Exercise description →
Determine the number of lines of the records below that include "activity". Respond with the number and no other text.
......
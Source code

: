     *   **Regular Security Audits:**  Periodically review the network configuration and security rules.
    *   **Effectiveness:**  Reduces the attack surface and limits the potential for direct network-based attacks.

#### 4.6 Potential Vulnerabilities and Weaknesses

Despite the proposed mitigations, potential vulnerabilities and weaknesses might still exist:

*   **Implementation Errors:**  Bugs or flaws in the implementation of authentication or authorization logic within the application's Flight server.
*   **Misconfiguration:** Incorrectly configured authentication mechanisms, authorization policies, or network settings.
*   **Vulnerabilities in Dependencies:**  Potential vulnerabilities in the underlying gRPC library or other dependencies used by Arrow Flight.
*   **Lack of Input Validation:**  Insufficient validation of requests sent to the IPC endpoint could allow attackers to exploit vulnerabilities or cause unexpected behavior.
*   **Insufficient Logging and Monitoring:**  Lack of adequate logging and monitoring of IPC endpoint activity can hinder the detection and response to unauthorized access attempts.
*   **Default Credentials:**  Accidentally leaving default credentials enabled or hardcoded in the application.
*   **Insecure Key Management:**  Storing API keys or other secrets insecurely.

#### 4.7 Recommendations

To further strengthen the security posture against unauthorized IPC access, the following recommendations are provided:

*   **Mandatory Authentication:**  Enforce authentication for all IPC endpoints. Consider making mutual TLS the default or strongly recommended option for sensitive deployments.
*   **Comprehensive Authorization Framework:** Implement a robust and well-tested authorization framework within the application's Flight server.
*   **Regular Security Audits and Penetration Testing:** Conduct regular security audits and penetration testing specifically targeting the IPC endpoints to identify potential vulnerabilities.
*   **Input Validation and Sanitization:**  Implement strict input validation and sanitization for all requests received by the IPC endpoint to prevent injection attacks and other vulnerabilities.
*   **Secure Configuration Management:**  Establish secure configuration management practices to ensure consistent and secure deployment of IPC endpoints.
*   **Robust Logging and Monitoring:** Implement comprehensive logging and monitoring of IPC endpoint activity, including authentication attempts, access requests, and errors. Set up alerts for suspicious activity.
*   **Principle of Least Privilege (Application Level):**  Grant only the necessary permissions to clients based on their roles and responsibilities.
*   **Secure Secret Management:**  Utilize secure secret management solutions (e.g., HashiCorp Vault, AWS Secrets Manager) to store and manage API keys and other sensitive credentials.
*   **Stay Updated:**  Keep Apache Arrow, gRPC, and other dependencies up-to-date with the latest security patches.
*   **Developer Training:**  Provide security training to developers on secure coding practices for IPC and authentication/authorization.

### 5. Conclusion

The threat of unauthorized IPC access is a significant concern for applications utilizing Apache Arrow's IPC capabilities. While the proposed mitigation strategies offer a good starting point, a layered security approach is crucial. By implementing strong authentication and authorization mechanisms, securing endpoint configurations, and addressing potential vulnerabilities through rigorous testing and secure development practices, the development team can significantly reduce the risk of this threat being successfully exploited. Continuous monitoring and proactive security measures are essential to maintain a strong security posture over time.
......
Expected answer →
2